◆ Task directions ◆
After locating the line that contains "build -t one", restate it and each later line word for word through the end of the records.

◆ Information supplied ◆
[Start of section]

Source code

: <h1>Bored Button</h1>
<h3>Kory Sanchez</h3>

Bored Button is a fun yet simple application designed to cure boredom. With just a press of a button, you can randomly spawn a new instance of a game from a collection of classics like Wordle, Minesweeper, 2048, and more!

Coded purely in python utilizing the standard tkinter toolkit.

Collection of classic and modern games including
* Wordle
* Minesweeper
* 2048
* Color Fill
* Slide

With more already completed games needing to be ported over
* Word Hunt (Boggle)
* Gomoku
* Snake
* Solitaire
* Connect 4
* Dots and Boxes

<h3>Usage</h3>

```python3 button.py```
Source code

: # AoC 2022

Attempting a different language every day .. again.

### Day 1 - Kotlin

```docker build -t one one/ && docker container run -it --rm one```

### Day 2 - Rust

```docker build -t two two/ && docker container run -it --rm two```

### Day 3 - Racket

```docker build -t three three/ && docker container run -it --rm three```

[End of section]

◆ Written answer ◆
```docker build -t one one/ && docker container run -it --rm one```

### Day 2 - Rust

```docker build -t two two/ && docker container run -it --rm two```

### Day 3 - Racket

```docker build -t three three/ && docker container run -it --rm three```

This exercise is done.